The public don’t think we’re overfunded, they think we’re good value: Mark Scott

ABC Managing Director Mark Scott has appeared on Raphael Epstein’s Drive program on ABC774 Melbourne, to respond to the cuts imposed on the ABC in last night’s budget.

He explained how the cuts were not foreshadowed before the election and that the result of budget cuts will be a reduction in services and content.

He also commented on how the ABC had been using savings to increase efficiency, the importance of the now cut Australian Network, and the importance of a fully functioning ABC to the community.

A backflip on the Government’s pre-election stance

“75% of the public watch, listen, log in every week so the public were assured that public funding wouldn’t be cut – that’s the policy they liked.

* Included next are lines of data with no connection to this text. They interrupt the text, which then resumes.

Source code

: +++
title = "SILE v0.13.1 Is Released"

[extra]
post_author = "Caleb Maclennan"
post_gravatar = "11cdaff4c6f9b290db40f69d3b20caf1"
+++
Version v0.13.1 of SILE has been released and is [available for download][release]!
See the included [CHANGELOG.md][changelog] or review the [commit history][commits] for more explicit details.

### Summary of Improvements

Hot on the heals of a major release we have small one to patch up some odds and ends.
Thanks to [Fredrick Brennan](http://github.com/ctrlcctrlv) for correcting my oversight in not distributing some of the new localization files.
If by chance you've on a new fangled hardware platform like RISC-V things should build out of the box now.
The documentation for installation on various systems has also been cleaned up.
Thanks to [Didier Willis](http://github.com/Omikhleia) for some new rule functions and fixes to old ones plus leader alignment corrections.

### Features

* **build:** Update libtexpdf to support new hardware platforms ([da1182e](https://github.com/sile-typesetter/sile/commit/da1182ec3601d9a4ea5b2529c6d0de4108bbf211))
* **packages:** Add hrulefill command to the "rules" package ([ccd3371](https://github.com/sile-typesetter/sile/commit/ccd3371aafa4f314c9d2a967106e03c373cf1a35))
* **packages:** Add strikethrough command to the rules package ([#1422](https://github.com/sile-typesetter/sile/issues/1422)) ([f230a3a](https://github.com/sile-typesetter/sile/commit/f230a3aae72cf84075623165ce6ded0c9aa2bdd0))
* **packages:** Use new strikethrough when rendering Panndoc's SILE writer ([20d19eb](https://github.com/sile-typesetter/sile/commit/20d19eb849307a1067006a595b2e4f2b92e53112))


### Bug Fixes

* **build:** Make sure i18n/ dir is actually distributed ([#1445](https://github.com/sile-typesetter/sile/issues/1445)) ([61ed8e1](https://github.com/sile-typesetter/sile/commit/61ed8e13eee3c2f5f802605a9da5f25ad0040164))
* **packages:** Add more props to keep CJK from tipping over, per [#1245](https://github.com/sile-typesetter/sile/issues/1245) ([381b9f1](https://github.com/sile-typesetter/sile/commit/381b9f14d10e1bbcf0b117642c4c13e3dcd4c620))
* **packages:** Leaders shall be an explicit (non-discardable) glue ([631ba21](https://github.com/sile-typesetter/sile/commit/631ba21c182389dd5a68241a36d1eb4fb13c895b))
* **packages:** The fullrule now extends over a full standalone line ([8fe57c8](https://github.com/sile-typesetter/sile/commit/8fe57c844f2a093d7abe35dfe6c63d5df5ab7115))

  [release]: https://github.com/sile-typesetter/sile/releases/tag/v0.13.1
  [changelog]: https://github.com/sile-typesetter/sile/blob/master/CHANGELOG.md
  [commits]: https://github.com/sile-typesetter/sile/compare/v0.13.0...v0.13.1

So it’s a disappointing outcome.”

“I’m not going to get into the political debates that are raging on today, let me simply say though, what’s on the record: There were commitments made before and after the election that ABC funding would be maintained.”

“Today we are looking at a reality that says $120 million is being taken out of our budget in the next 4 years.”

Budget cuts will reduce services and content rather than increase efficiency

“We have taken that efficiency and reinvested it in the ABC in new services that our public have really taken advantage of”

 “The public don’t think we’re overfunded, they think we’re good value so let us keep the money we have so we can reinvest it so we can reinvest it so the ABC remains strong and vibrant.”

“If we can’t reinvest in new technology, in new kind of programming and new content then the ABC will get weaker overtime.”

“Two things will happen if budget is cut further: one is that we’ll have no money to invest in new services, new programs and new initiatives.”

“Another thing is that if our budget gets cut, we will have to cut back on services. We will have to reduce our footprint.”

The Australian Network

“I got a letter from DFAT at 10 o’clock last night giving us 90 working  days notice over the funding of that service and today we’re in meetings working out what that means.”

“We set a number of targets in that agreement [with DFAT about the goals of The Australia Network] and we’re on track to make all those targets.”
“I don’t feel we’ve had a detailed consultive process with DFAT around this.”
“They never sat down with us and said how can we save money, are they other ways we can figure it?”
“We still have in our charter a responsibility to deliver international broadcasting, that it’s the board’s legal responsibility to ensure we deliver on that charter.”
“The amount of money we had yesterday to deliver ABC international services was $35 million and today its $15million so we need to work out what kind of services we can afford to provide.”